Temporal colonic gene expression profiling in the recurrent colitis model identifies early and chronic inflammatory processes.

The recurrent TNBS-colitis model in BALB/c mice has been proposed as a model of Inflammatory Bowel Disease with a shifting pattern of local cytokines with the expression of Th1 cytokines during the early phase, Th17 cytokines during the intermediate phase and Th2 cytokines during late fibrotic stages. In this study, we evaluated the development of pathology in time-in conjunction with genome-wide gene expression in the colons-in response to three weekly intrarectal instillations of TNBS. During this time-frame mice develop colitis with extensive cellular infiltration of (sub)mucosa and mildly to moderately affected crypt architecture. These pathological processes were sensitive to local treatment with budesonide. Gene expression profiling confirmed an acute phase response after each intrarectal TNBS-challenge. In addition, a chronic inflammatory process developed over time particularly evident from a gradual increase in expression of mast cell related genes. The changes in pathological hallmarks were consistent with a temporal expression of mRNA encoding a selection of chemokines. In conclusion, the early stages of the recurrent TNBS-colitis model reflect several aspects of inflammatory bowel disease which are sensitive to immunomodulation.

Gene expression profiling identifies mechanisms of protection to recurrent trinitrobenzene sulfonic acid colitis mediated by probiotics.

BACKGROUND: Host-microbiota interactions in the intestinal mucosa play a major role in intestinal immune homeostasis and control the threshold of local inflammation. The aim of this study was to evaluate the efficacy of probiotics in the recurrent trinitrobenzene sulfonic acid (TNBS)-induced colitis model and gain more insight into protective mechanisms. METHODS: Moderate chronic inflammation of the colon was induced in BALB/c mice by repetitive intrarectal challenges with TNBS. Administration of probiotics started 2 weeks before colitis induction and was continued throughout colitis development.
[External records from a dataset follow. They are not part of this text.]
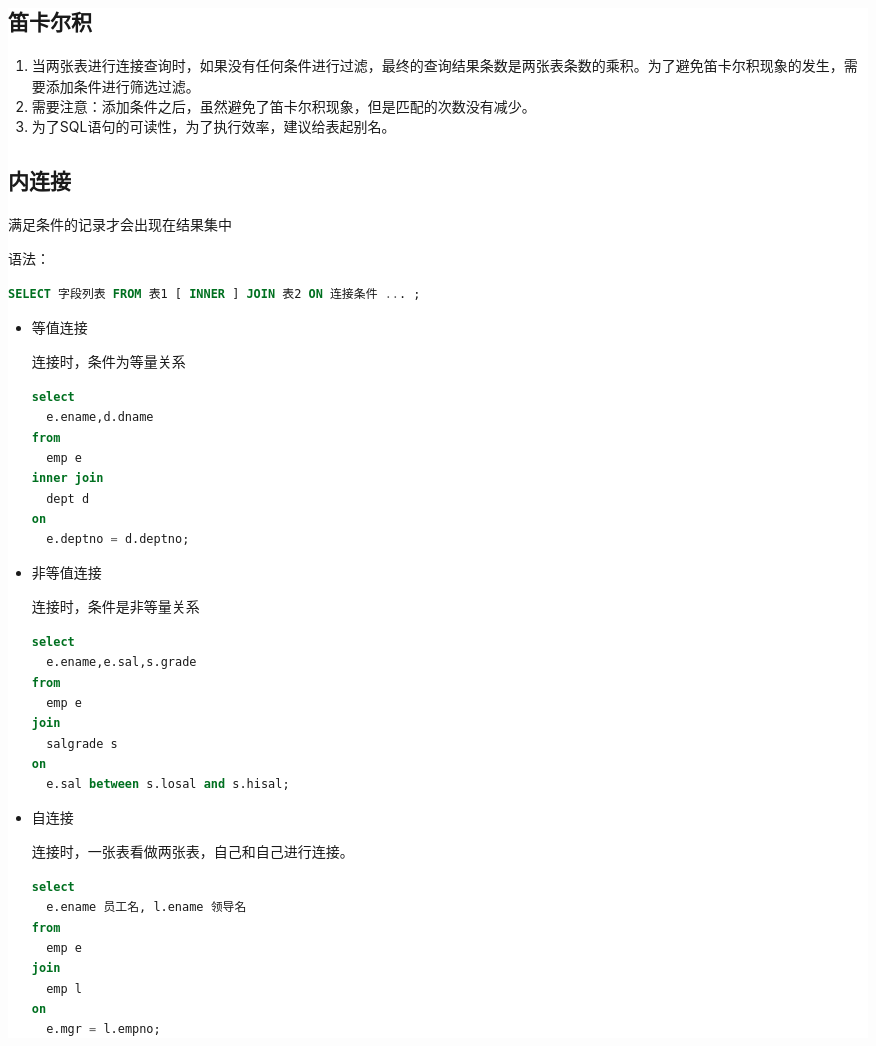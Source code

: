 ## 笛卡尔积

1. 当两张表进行连接查询时，如果没有任何条件进行过滤，最终的查询结果条数是两张表条数的乘积。为了避免笛卡尔积现象的发生，需要添加条件进行筛选过滤。
2. 需要注意：添加条件之后，虽然避免了笛卡尔积现象，但是匹配的次数没有减少。
3. 为了SQL语句的可读性，为了执行效率，建议给表起别名。

## 内连接

满足条件的记录才会出现在结果集中

语法：

```sql
SELECT 字段列表 FROM 表1 [ INNER ] JOIN 表2 ON 连接条件 ... ;
```



* 等值连接

  连接时，条件为等量关系

  ```sql
  select
  	e.ename,d.dname
  from
  	emp e
  inner join
  	dept d
  on
  	e.deptno = d.deptno;
  ```

* 非等值连接

  连接时，条件是非等量关系
  
  ```sql
  select
  	e.ename,e.sal,s.grade
  from
  	emp e
  join
  	salgrade s
  on
  	e.sal between s.losal and s.hisal;
  ```
  
  
  
* 自连接

  连接时，一张表看做两张表，自己和自己进行连接。
  
  ```sql
  select
  	e.ename 员工名, l.ename 领导名
  from
  	emp e
  join
  	emp l
  on
  	e.mgr = l.empno;
  ```
  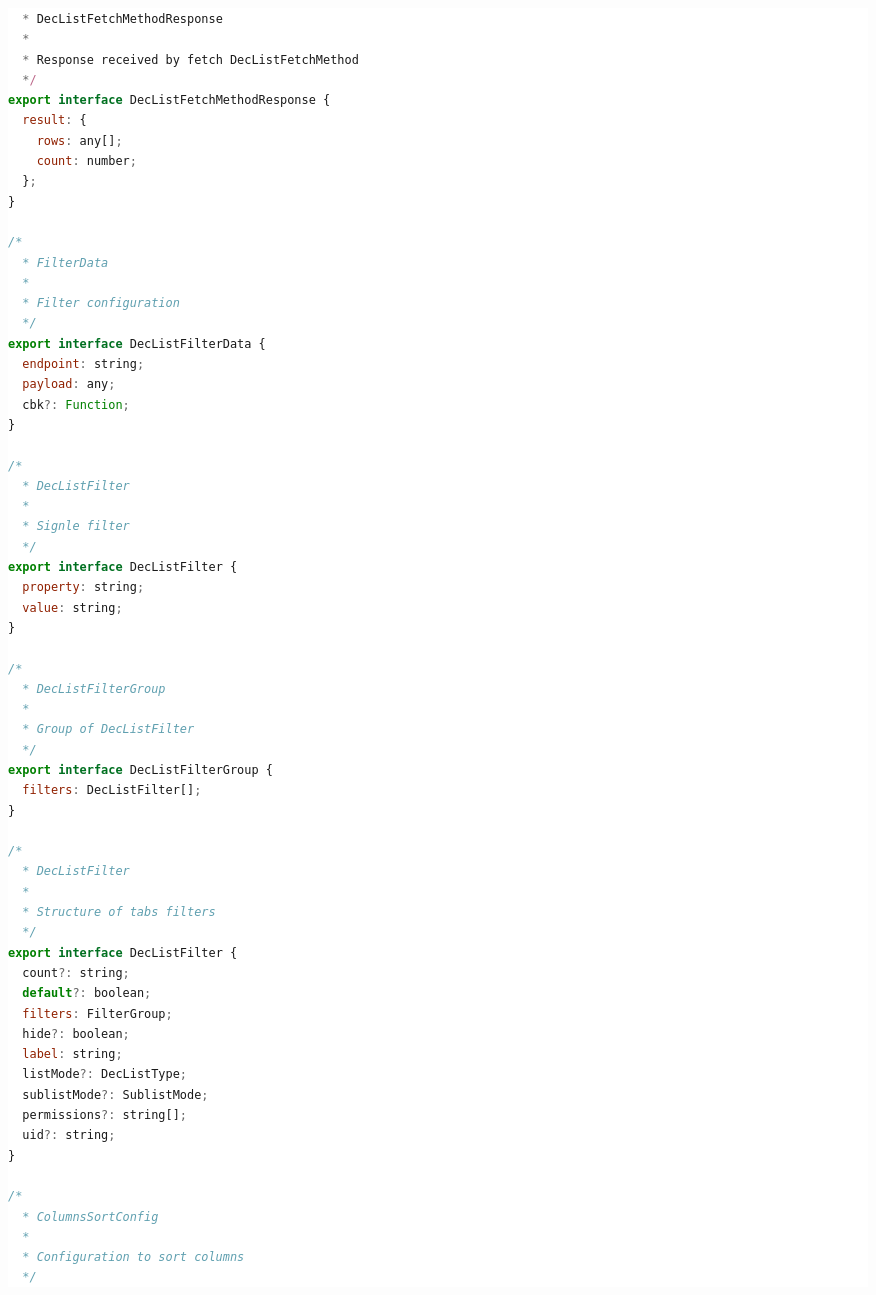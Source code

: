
```javascript
  * DecListFetchMethodResponse
  *
  * Response received by fetch DecListFetchMethod
  */
export interface DecListFetchMethodResponse {
  result: {
    rows: any[];
    count: number;
  };
}

/*
  * FilterData
  *
  * Filter configuration
  */
export interface DecListFilterData {
  endpoint: string;
  payload: any;
  cbk?: Function;
}

/*
  * DecListFilter
  *
  * Signle filter
  */
export interface DecListFilter {
  property: string;
  value: string;
}

/*
  * DecListFilterGroup
  *
  * Group of DecListFilter
  */
export interface DecListFilterGroup {
  filters: DecListFilter[];
}

/*
  * DecListFilter
  *
  * Structure of tabs filters
  */
export interface DecListFilter {
  count?: string;
  default?: boolean;
  filters: FilterGroup;
  hide?: boolean;
  label: string;
  listMode?: DecListType;
  sublistMode?: SublistMode;
  permissions?: string[];
  uid?: string;
}

/*
  * ColumnsSortConfig
  *
  * Configuration to sort columns
  */
```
RESULTS: Long-term administration of Lactobacillus plantarum NCIMB8826 or the probiotic mixture VSL#3 reduced intestinal inflammation induced by TNBS, evident from improved colon morphology and less influx of innate (CD11b(+) ) and adaptive (CD4(+) /CD8(+) ) immune cells in the intestinal mucosa and decreased proinflammatory serum cytokines (interferon-gamma [IFN-γ], interleukin [IL]-17, IL-1ß, monocyte chemoattractant protein [MCP]-1) in probiotic-treated mice. Genomewide expression analysis of colonic tissues using microarrays revealed differences in expression of genes related to inflammation and immune processes between untreated and probiotic treated mice. Principal component analysis revealed that probiotic treatment resulted in a shift of gene expression profiles toward those of healthy controls. Effects of probiotics on colonic gene expression were most profound during active inflammation, in particular on gene clusters related to mast cells and antimicrobial peptides. The results were substantiated by suppression of chemokine gene expression. CONCLUSIONS: Our data are in favor of a model in which probiotics downregulate expression of chemokines in the colon, thereby decreasing influx of inflammatory cells and rendering mice resistant to the induction of colitis.